The piece, “Palestinian children pay price of Israel’s Summer Rain offensive” by Rory McCarthy, states:
Since the start of the operation, code-named Summer Rain, at least 240 Palestinians have been killed. One in five were children. According to PCHR [the Palestinian Centre on Human Rights], which has investigated each case, 197 of the dead were civilians and the vast majority were killed in Gaza. Among them were 12 women and 48 children.
These figures attributed to PCHR are not found in the weekly reports published on the Palestinian organization’s Web site, which details the Palestinian casualties. In fact, the civilian casualty figure provided by the newspaper is contradicted by the details in PCHR’s weekly report tallies. These reports show that approximately half the fatalities were “resistance” fighters, “resistance activists” or members of a militant organization.

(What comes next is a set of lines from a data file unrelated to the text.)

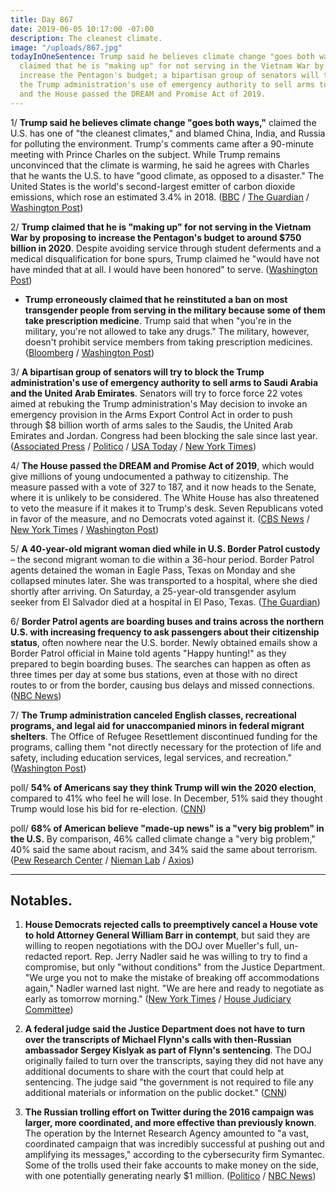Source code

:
 ```yaml
---
title: Day 867
date: 2019-06-05 10:17:00 -07:00
description: The cleanest climate.
image: "/uploads/867.jpg"
todayInOneSentence: Trump said he believes climate change "goes both ways"; Trump
  claimed that he is "making up" for not serving in the Vietnam War by proposing to
  increase the Pentagon's budget; a bipartisan group of senators will try to block
  the Trump administration's use of emergency authority to sell arms to Saudi Arabia;
  and the House passed the DREAM and Promise Act of 2019.
---
```


1/ **Trump said he believes climate change "goes both ways,"** claimed the U.S. has one of "the cleanest climates," and blamed China, India, and Russia for polluting the environment. Trump's comments came after a 90-minute meeting with Prince Charles on the subject. While Trump remains unconvinced that the climate is warming, he said he agrees with Charles that he wants the U.S. to have "good climate, as opposed to a disaster." The United States is the world's second-largest emitter of carbon dioxide emissions, which rose an estimated 3.4% in 2018. ([BBC](https://www.bbc.com/news/world-us-canada-48531019) / [The Guardian](https://www.theguardian.com/us-news/2019/jun/05/donald-trump-tells-prince-charles-us-is-clean-on-climate-change) / [Washington Post](https://www.washingtonpost.com/world/europe/trump-pressed-on-the-environment-in-uk-visit-says-climate-change-goes-both-ways/2019/06/05/77c8750c-8717-11e9-9d73-e2ba6bbf1b9b_story.html))

2/ **Trump claimed that he is "making up" for not serving in the Vietnam War by proposing to increase the Pentagon's budget to around $750 billion in 2020**. Despite avoiding service through student deferments and a medical disqualification for bone spurs, Trump claimed he "would have not have minded that at all. I would have been honored" to serve. ([Washington Post](https://www.washingtonpost.com/national-security/2019/06/05/trump-is-making-up-not-serving-vietnam-with-increased-defense-funding-he-says/))

* **Trump erroneously claimed that he reinstituted a ban on most transgender people from serving in the military because some of them take prescription medicine**. Trump said that when "you're in the military, you're not allowed to take any drugs." The military, however, doesn't prohibit service members from taking prescription medicines. ([Bloomberg](https://www.bloomberg.com/news/articles/2019-06-05/trump-says-transgender-people-banned-from-military-over-drugs) / [Washington Post](https://www.washingtonpost.com/politics/2019/06/05/trump-says-transgender-troops-cant-serve-because-troops-cant-take-any-drugs-hes-wrong-many-ways/))

3/ **A bipartisan group of senators will try to block the Trump administration's use of emergency authority to sell arms to Saudi Arabia and the United Arab Emirates**. Senators will try to force force 22 votes aimed at rebuking the Trump administration's May decision to invoke an emergency provision in the Arms Export Control Act in order to push through $8 billion worth of arms sales to the Saudis, the United Arab Emirates and Jordan. Congress had been blocking the sale since last year. ([Associated Press](https://www.apnews.com/540d432b2ec4462da0ad6d001890158a) / [Politico](https://www.politico.com/story/2019/06/05/senators-block-arms-sale-saudi-arabia-1353639) / [USA Today](https://www.usatoday.com/story/news/world/2019/06/05/saudi-arms-sale-bipartisan-senators-including-graham-rebuke-trump/1350645001/) / [New York Times](https://www.nytimes.com/2019/06/04/us/politics/senate-trump-saudi-arabia.html))

4/ **The House passed the DREAM and Promise Act of 2019**, which would give millions of young undocumented a pathway to citizenship. The measure passed with a vote of 327 to 187, and it now heads to the Senate, where it is unlikely to be considered. The White House has also threatened to veto the measure if it makes it to Trump's desk. Seven Republicans voted in favor of the measure, and no Democrats voted against it. ([CBS News](https://www.cbsnews.com/news/dream-and-promise-act-2019-passes-house-approves-bill-that-would-place-millions-of-immigrants-on-path-to-citizenship/) / [New York Times](https://www.nytimes.com/2019/06/04/us/politics/dream-promise-act.html) / [Washington Post](https://www.washingtonpost.com/powerpost/house-poised-to-pass-immigration-bill-that-would-protect-dreamers/2019/06/04/bac5cf98-86d7-11e9-a491-25df61c78dc4_story.html))

5/ **A 40-year-old migrant woman died while in U.S. Border Patrol custody** – the second migrant woman to die within a 36-hour period. Border Patrol agents detained the woman in Eagle Pass, Texas on Monday and she collapsed minutes later. She was transported to a hospital, where she died shortly after arriving. On Saturday, a 25-year-old transgender asylum seeker from El Salvador died at a hospital in El Paso, Texas. ([The Guardian](https://www.theguardian.com/us-news/live/2019/jun/04/trump-news-today-live-uk-trip-pelosi-impeachment-latest-updates-2020?page=with:block-5cf6e7f78f08f2552898479c#block-5cf6e7f78f08f2552898479c))

6/ **Border Patrol agents are boarding buses and trains across the northern U.S. with increasing frequency to ask passengers about their citizenship status**, often nowhere near the U.S. border. Newly obtained emails show a Border Patrol official in Maine told agents "Happy hunting!" as they prepared to begin boarding buses. The searches can happen as often as three times per day at some bus stations, even at those with no direct routes to or from the border, causing bus delays and missed connections. ([NBC News](https://www.nbcnews.com/politics/immigration/border-patrol-searches-have-increased-greyhound-other-buses-far-border-n1012596))

7/ **The Trump administration canceled English classes, recreational programs, and legal aid for unaccompanied minors in federal migrant shelters**. The Office of Refugee Resettlement discontinued funding for the programs, calling them "not directly necessary for the protection of life and safety, including education services, legal services, and recreation." ([Washington Post](https://www.washingtonpost.com/immigration/trump-administration-cancels-english-classes-soccer-legal-aid-for-unaccompanied-child-migrants-in-us-shelters/2019/06/05/df2a0008-8712-11e9-a491-25df61c78dc4_story.html))

poll/ **54% of Americans say they think Trump will win the 2020 election**, compared to 41% who feel he will lose. In December, 51% said they thought Trump would lose his bid for re-election. ([CNN](https://www.cnn.com/2019/06/05/politics/cnn-poll-trump-prediction-economy-issues/index.html))

poll/ **68% of American believe "made-up news" is a "very big problem" in the U.S.** By comparison, 46% called climate change a "very big problem," 40% said the same about racism, and 34% said the same about terrorism. ([Pew Research Center](https://www.journalism.org/2019/06/05/many-americans-say-made-up-news-is-a-critical-problem-that-needs-to-be-fixed/) / [Nieman Lab](https://www.niemanlab.org/2019/06/americans-think-made-up-news-is-a-bigger-problem-than-climate-change/) / [Axios](https://www.axios.com/americans-fake-news-problem-terrorism-da565b6c-6ab3-42a1-ae08-3400d68ab99c.html))

---

## Notables.

1. **House Democrats rejected calls to preemptively cancel a House vote to hold Attorney General William Barr in contempt**, but said they are willing to reopen negotiations with the DOJ over Mueller's full, un-redacted report. Rep. Jerry Nadler said he was willing to try to find a compromise, but only "without conditions" from the Justice Department. "We urge you not to make the mistake of breaking off accommodations again," Nadler warned last night. "We are here and ready to negotiate as early as tomorrow morning." ([New York Times](https://www.nytimes.com/2019/06/04/us/politics/trump-hope-hicks-annie-donaldson.html) / [House Judiciary Committee](https://judiciary.house.gov/news/press-releases/chairman-nadler-rejects-doj-demand-house-cancel-contempt-vote-resuming))

2. **A federal judge said the Justice Department does not have to turn over the transcripts of Michael Flynn's calls with then-Russian ambassador Sergey Kislyak as part of Flynn's sentencing**. The DOJ originally failed to turn over the transcripts, saying they did not have any additional documents to share with the court that could help at sentencing. The judge said "the government is not required to file any additional materials or information on the public docket." ([CNN](https://www.cnn.com/2019/06/04/politics/flynn-kislyak-sullivan-transcript/index.html))

3. **The Russian trolling effort on Twitter during the 2016 campaign was larger, more coordinated, and more effective than previously known**. The operation by the Internet Research Agency amounted to "a vast, coordinated campaign that was incredibly successful at pushing out and amplifying its messages," according to the cybersecurity firm Symantec. Some of the trolls used their fake accounts to make money on the side, with one potentially generating nearly $1 million. ([Politico](https://www.politico.com/story/2019/06/05/study-russia-cybersecurity-twitter-1353543) / [NBC News](https://www.nbcnews.com/politics/national-security/russian-trolls-who-interfered-2016-u-s-election-also-made-n1013811))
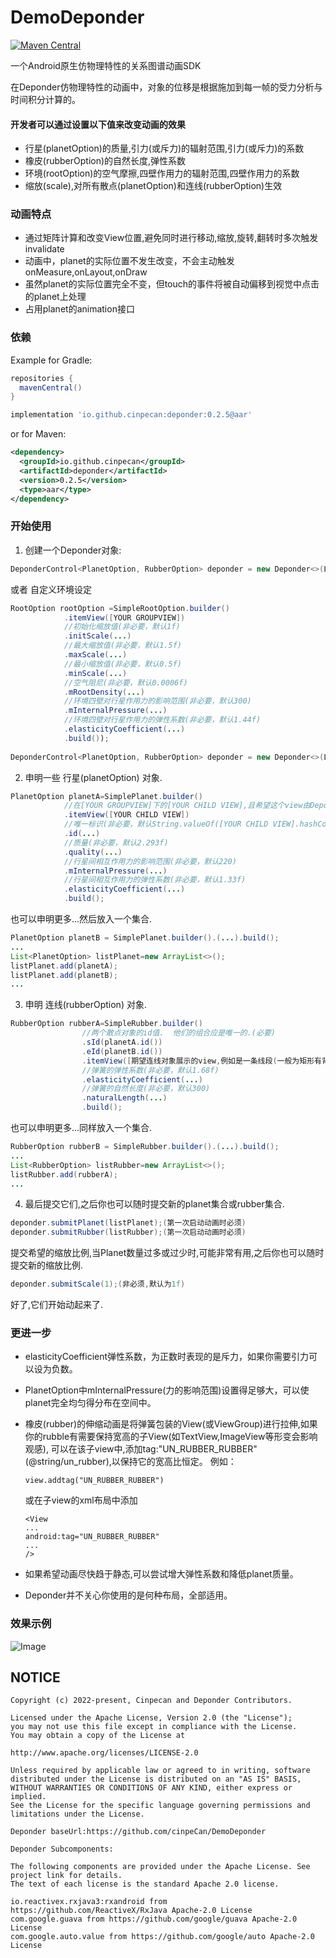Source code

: # DemoDeponder

[![Maven Central](https://img.shields.io/maven-central/v/io.github.cinpecan/deponder.svg?label=Maven%20Central)](https://search.maven.org/search?q=g:%22io.github.cinpecan%22%20AND%20a:%22deponder%22)

一个Android原生仿物理特性的关系图谱动画SDK 

在Deponder仿物理特性的动画中，对象的位移是根据施加到每一帧的受力分析与时间积分计算的。

#### 开发者可以通过设置以下值来改变动画的效果

- 行星(planetOption)的质量,引力(或斥力)的辐射范围,引力(或斥力)的系数
- 橡皮(rubberOption)的自然长度,弹性系数
- 环境(rootOption)的空气摩擦,四壁作用力的辐射范围,四壁作用力的系数
- 缩放(scale),对所有散点(planetOption)和连线(rubberOption)生效


### 动画特点

- 通过矩阵计算和改变View位置,避免同时进行移动,缩放,旋转,翻转时多次触发invalidate
- 动画中，planet的实际位置不发生改变，不会主动触发onMeasure,onLayout,onDraw
- 虽然planet的实际位置完全不变，但touch的事件将被自动偏移到视觉中点击的planet上处理
- 占用planet的animation接口


### 依赖

Example for Gradle:

```groovy
repositories {
  mavenCentral()
}

implementation 'io.github.cinpecan:deponder:0.2.5@aar'
```

or for Maven:

```xml
<dependency>
  <groupId>io.github.cinpecan</groupId>
  <artifactId>deponder</artifactId>
  <version>0.2.5</version>
  <type>aar</type>
</dependency>
```

### 开始使用


1. 创建一个Deponder对象:
```java
DeponderControl<PlanetOption, RubberOption> deponder = new Deponder<>(LifecycleOwner, [YOUR GROUPVIEW]);
```

或者 自定义环境设定

```java
RootOption rootOption =SimpleRootOption.builder()
            .itemView([YOUR GROUPVIEW])
            //初始化缩放值(非必要，默认1f)
            .initScale(...)
            //最大缩放值(非必要，默认1.5f)
            .maxScale(...)
            //最小缩放值(非必要，默认0.5f)
            .minScale(...)
            //空气阻尼(非必要，默认0.0006f)
            .mRootDensity(...)
            //环境四壁对行星作用力的影响范围(非必要，默认300)
            .mInternalPressure(...)
            //环境四壁对行星作用力的弹性系数(非必要，默认1.44f)
            .elasticityCoefficient(...)
            .build());
            
DeponderControl<PlanetOption, RubberOption> deponder = new Deponder<>(LifecycleOwner, rootOption);
```

2. 申明一些 行星(planetOption) 对象.
```java
PlanetOption planetA=SimplePlanet.builder()
            //在[YOUR GROUPVIEW]下的[YOUR CHILD VIEW],且希望这个view由Deponder控制.(必要)
            .itemView([YOUR CHILD VIEW])
            //唯一标识(非必要，默认String.valueOf([YOUR CHILD VIEW].hashCode())
            .id(...)
            //质量(非必要，默认2.293f)
            .quality(...)
            //行星间相互作用力的影响范围(非必要，默认220)
            .mInternalPressure(...)
            //行星间相互作用力的弹性系数(非必要，默认1.33f)
            .elasticityCoefficient(...)
            .build();
```
也可以申明更多...然后放入一个集合.
```java
PlanetOption planetB = SimplePlanet.builder().(...).build();
...
List<PlanetOption> listPlanet=new ArrayList<>();
listPlanet.add(planetA);
listPlanet.add(planetB);
...
```

3. 申明 连线(rubberOption) 对象.
```java
RubberOption rubberA=SimpleRubber.builder()
                //两个散点对象的id值.  他们的组合应是唯一的.(必要)
                .sId(planetA.id())
                .eId(planetB.id())
                .itemView([期望连线对象展示的view,例如是一条线段(一般为矩形有背景颜色且宽高大于0的View)])
                //弹簧的弹性系数(非必要，默认1.68f)
                .elasticityCoefficient(...)
                //弹簧的自然长度(非必要，默认300)
                .naturalLength(...)
                .build();
```
也可以申明更多...同样放入一个集合.
```java
RubberOption rubberB = SimpleRubber.builder().(...).build();
...
List<RubberOption> listRubber=new ArrayList<>();
listRubber.add(rubberA);
...
```
4. 最后提交它们,之后你也可以随时提交新的planet集合或rubber集合.
```java
deponder.submitPlanet(listPlanet);(第一次启动动画时必须)
deponder.submitRubber(listRubber);(第一次启动动画时必须)
```
提交希望的缩放比例,当Planet数量过多或过少时,可能非常有用,之后你也可以随时提交新的缩放比例.
```java
deponder.submitScale(1);(非必须,默认为1f)
```
好了,它们开始动起来了.

### 更进一步

- elasticityCoefficient弹性系数，为正数时表现的是斥力，如果你需要引力可以设为负数。

- PlanetOption中mInternalPressure(力的影响范围)设置得足够大，可以使planet完全均匀得分布在空间中。

- 橡皮(rubber)的伸缩动画是将弹簧包装的View(或ViewGroup)进行拉伸,如果你的rubble有需要保持宽高的子View(如TextView,ImageView等形变会影响观感), 
  可以在该子view中,添加tag:"UN_RUBBER_RUBBER"(@string/un_rubber),以保持它的宽高比恒定。
  例如：
  ```
  view.addtag("UN_RUBBER_RUBBER")
  ```
  或在子view的xml布局中添加
  ```
  <View
  ...
  android:tag="UN_RUBBER_RUBBER"
  ...
  />
  
  ```
  
- 如果希望动画尽快趋于静态,可以尝试增大弹性系数和降低planet质量。
  
- Deponder并不关心你使用的是何种布局，全部适用。


### 效果示例

![Image](https://s4.ax1x.com/2022/02/25/bAEZwj.gif)

## NOTICE

    Copyright (c) 2022-present, Cinpecan and Deponder Contributors.

    Licensed under the Apache License, Version 2.0 (the "License");
    you may not use this file except in compliance with the License.
    You may obtain a copy of the License at

    http://www.apache.org/licenses/LICENSE-2.0

    Unless required by applicable law or agreed to in writing, software
    distributed under the License is distributed on an "AS IS" BASIS,
    WITHOUT WARRANTIES OR CONDITIONS OF ANY KIND, either express or implied.
    See the License for the specific language governing permissions and
    limitations under the License.
    
    Deponder baseUrl:https://github.com/cinpeCan/DemoDeponder
    
    Deponder Subcomponents:
    
    The following components are provided under the Apache License. See project link for details.
    The text of each license is the standard Apache 2.0 license.
    
    io.reactivex.rxjava3:rxandroid from https://github.com/ReactiveX/RxJava Apache-2.0 License
    com.google.guava from https://github.com/google/guava Apache-2.0 License
    com.google.auto.value from https://github.com/google/auto Apache-2.0 License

From June 25 to Sept. 6, PCHR’s detailed reports described 88 out of 252 individually identified fatalities in Gaza and the West Bank as “resistance” activists or fighters. Thirty-two others were identified as “members” of a specific militant group, and six were described as members of a government security force. The remaining 126 were either identified as civilians or not classified. In other words, according to PCHR’s detailed descriptions, a total of 126 Palestinian fatalities were not civilians.
But the Guardian‘s claim that 197 of the 240 dead were civilians would mean only 43 non-civilians were killed. To reach their tallies, the Guardian article therefore must include “resistance activists” and “resistance fighters” – terms widely understood to refer to Palestinians engaged in violence against Israelis – as civilians.
The Independent, which like the Guardian exhibits frequent bias in coverage of Israel, also made use of PCHR figures. Unlike the Guardian, however, that newspaper shed some light on how the “civilian” count was derived:
… The PCHR classifies 151 as “civilian”, although beside non-combatants and bystanders, that total also includes militants or faction members not involved in operations against Israel at the time – for example those deliberately targeted in Israeli air strikes because of their involvement in previous attacks. (Donald MacIntyre, Sept. 19, 2006)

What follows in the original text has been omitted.